[Source texts of formatted documents]
*** Block opens ***

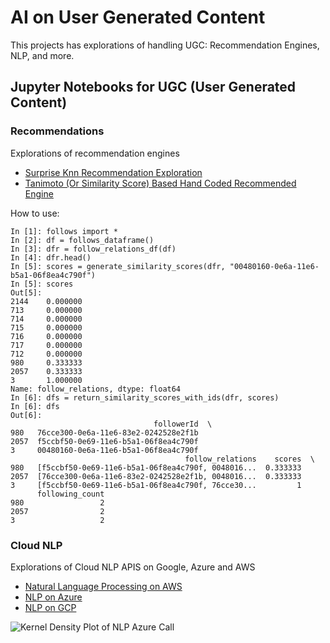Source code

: # AI on User Generated Content 

This projects has explorations of handling UGC:  Recommendation Engines, NLP, and more.

## Jupyter Notebooks for UGC (User Generated Content)

### Recommendations

Explorations of recommendation engines 

* [Surprise Knn Recommendation Exploration](https://github.com/noahgift/recommendations/tree/master/notebooks)
* [Tanimoto (Or Similarity Score) Based Hand Coded Recommended Engine](https://github.com/noahgift/recommendations/tree/master/tanimoto_example)

How to use:

```ipython
In [1]: follows import *
In [2]: df = follows_dataframe()
In [3]: dfr = follow_relations_df(df)
In [4]: dfr.head()
In [5]: scores = generate_similarity_scores(dfr, "00480160-0e6a-11e6-b5a1-06f8ea4c790f")
In [5]: scores
Out[5]: 
2144    0.000000
713     0.000000
714     0.000000
715     0.000000
716     0.000000
717     0.000000
712     0.000000
980     0.333333
2057    0.333333
3       1.000000
Name: follow_relations, dtype: float64
In [6]: dfs = return_similarity_scores_with_ids(dfr, scores)
In [6]: dfs
Out[6]: 
                                followerId  \
980   76cce300-0e6a-11e6-83e2-0242528e2f1b   
2057  f5ccbf50-0e69-11e6-b5a1-06f8ea4c790f   
3     00480160-0e6a-11e6-b5a1-06f8ea4c790f   
                                       follow_relations    scores  \
980   [f5ccbf50-0e69-11e6-b5a1-06f8ea4c790f, 0048016...  0.333333   
2057  [76cce300-0e6a-11e6-83e2-0242528e2f1b, 0048016...  0.333333   
3     [f5ccbf50-0e69-11e6-b5a1-06f8ea4c790f, 76cce30...         1   
      following_count  
980                 2  
2057                2  
3                   2 

```


### Cloud NLP

Explorations of Cloud NLP APIS on Google, Azure and AWS

* [Natural Language Processing on AWS](https://github.com/noahgift/recommendations/blob/master/notebooks/NLP_AWS.ipynb)
* [NLP on Azure](https://github.com/noahgift/recommendations/blob/master/notebooks/Azure_Sentiment_Analysis.ipynb)
* [NLP on GCP](https://github.com/noahgift/recommendations/blob/master/notebooks/NLP_GCP.ipynb)

![Kernel Density Plot of NLP Azure Call](https://user-images.githubusercontent.com/58792/36956624-4009fc9e-1fe4-11e8-9c0b-b76a72768a84.png)
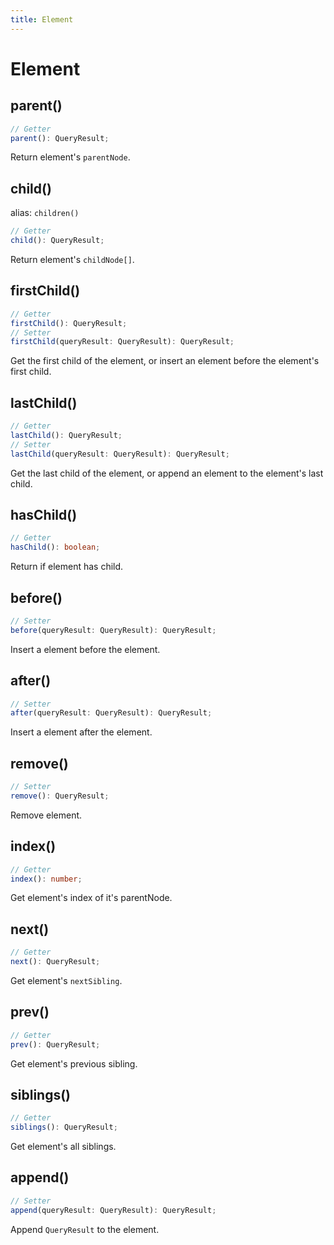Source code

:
 ```yaml
---
title: Element
---
```


# Element

## parent()

```ts
// Getter
parent(): QueryResult;
```

Return element's `parentNode`.

## child()

alias: `children()`

```ts
// Getter
child(): QueryResult;
```

Return element's `childNode[]`.

## firstChild()

```ts
// Getter
firstChild(): QueryResult;
// Setter
firstChild(queryResult: QueryResult): QueryResult;
```

Get the first child of the element, or insert an element before the element's first child.

## lastChild()

```ts
// Getter
lastChild(): QueryResult;
// Setter
lastChild(queryResult: QueryResult): QueryResult;
```

Get the last child of the element, or append an element to the element's last child.

## hasChild()

```ts
// Getter
hasChild(): boolean;
```

Return if element has child.

## before()

```ts
// Setter
before(queryResult: QueryResult): QueryResult;
```

Insert a element before the element.

## after()

```ts
// Setter
after(queryResult: QueryResult): QueryResult;
```

Insert a element after the element.

## remove()

```ts
// Setter
remove(): QueryResult;
```

Remove element.

## index()

```ts
// Getter
index(): number;
```

Get element's index of it's parentNode.

## next()

```ts
// Getter
next(): QueryResult;
```

Get element's `nextSibling`.

## prev()

```ts
// Getter
prev(): QueryResult;
```

Get element's previous sibling.

## siblings()

```ts
// Getter
siblings(): QueryResult;
```

Get element's all siblings.

## append()

```ts
// Setter
append(queryResult: QueryResult): QueryResult;
```

Append `QueryResult` to the element.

*** Block closes ***

Aim of the exercise: Word for word and without any pictures, return all of the lines above.

Completed exercise:
Source code

: # AI on User Generated Content 

This projects has explorations of handling UGC:  Recommendation Engines, NLP, and more.

## Jupyter Notebooks for UGC (User Generated Content)

### Recommendations

Explorations of recommendation engines 

* [Surprise Knn Recommendation Exploration](https://github.com/noahgift/recommendations/tree/master/notebooks)
* [Tanimoto (Or Similarity Score) Based Hand Coded Recommended Engine](https://github.com/noahgift/recommendations/tree/master/tanimoto_example)

How to use:

```ipython
In [1]: follows import *
In [2]: df = follows_dataframe()
In [3]: dfr = follow_relations_df(df)
In [4]: dfr.head()
In [5]: scores = generate_similarity_scores(dfr, "00480160-0e6a-11e6-b5a1-06f8ea4c790f")
In [5]: scores
Out[5]: 
2144    0.000000
713     0.000000
714     0.000000
715     0.000000
716     0.000000
717     0.000000
712     0.000000
980     0.333333
2057    0.333333
3       1.000000
Name: follow_relations, dtype: float64
In [6]: dfs = return_similarity_scores_with_ids(dfr, scores)
In [6]: dfs
Out[6]: 
                                followerId  \
980   76cce300-0e6a-11e6-83e2-0242528e2f1b   
2057  f5ccbf50-0e69-11e6-b5a1-06f8ea4c790f   
3     00480160-0e6a-11e6-b5a1-06f8ea4c790f   
                                       follow_relations    scores  \
980   [f5ccbf50-0e69-11e6-b5a1-06f8ea4c790f, 0048016...  0.333333   
2057  [76cce300-0e6a-11e6-83e2-0242528e2f1b, 0048016...  0.333333   
3     [f5ccbf50-0e69-11e6-b5a1-06f8ea4c790f, 76cce30...         1   
      following_count  
980                 2  
2057                2  
3                   2 

```


### Cloud NLP

Explorations of Cloud NLP APIS on Google, Azure and AWS

* [Natural Language Processing on AWS](https://github.com/noahgift/recommendations/blob/master/notebooks/NLP_AWS.ipynb)
* [NLP on Azure](https://github.com/noahgift/recommendations/blob/master/notebooks/Azure_Sentiment_Analysis.ipynb)
* [NLP on GCP](https://github.com/noahgift/recommendations/blob/master/notebooks/NLP_GCP.ipynb)

![Kernel Density Plot of NLP Azure Call](https://user-images.githubusercontent.com/58792/36956624-4009fc9e-1fe4-11e8-9c0b-b76a72768a84.png)
Source code

:
 ```yaml
---
title: Element
---
```


# Element

## parent()

```ts
// Getter
parent(): QueryResult;
```

Return element's `parentNode`.

## child()

alias: `children()`

```ts
// Getter
child(): QueryResult;
```

Return element's `childNode[]`.

## firstChild()

```ts
// Getter
firstChild(): QueryResult;
// Setter
firstChild(queryResult: QueryResult): QueryResult;
```

Get the first child of the element, or insert an element before the element's first child.

## lastChild()

```ts
// Getter
lastChild(): QueryResult;
// Setter
lastChild(queryResult: QueryResult): QueryResult;
```

Get the last child of the element, or append an element to the element's last child.

## hasChild()

```ts
// Getter
hasChild(): boolean;
```

Return if element has child.

## before()

```ts
// Setter
before(queryResult: QueryResult): QueryResult;
```

Insert a element before the element.

## after()

```ts
// Setter
after(queryResult: QueryResult): QueryResult;
```

Insert a element after the element.

## remove()

```ts
// Setter
remove(): QueryResult;
```

Remove element.

## index()

```ts
// Getter
index(): number;
```

Get element's index of it's parentNode.

## next()

```ts
// Getter
next(): QueryResult;
```

Get element's `nextSibling`.

## prev()

```ts
// Getter
prev(): QueryResult;
```

Get element's previous sibling.

## siblings()

```ts
// Getter
siblings(): QueryResult;
```

Get element's all siblings.

## append()

```ts
// Setter
append(queryResult: QueryResult): QueryResult;
```

Append `QueryResult` to the element.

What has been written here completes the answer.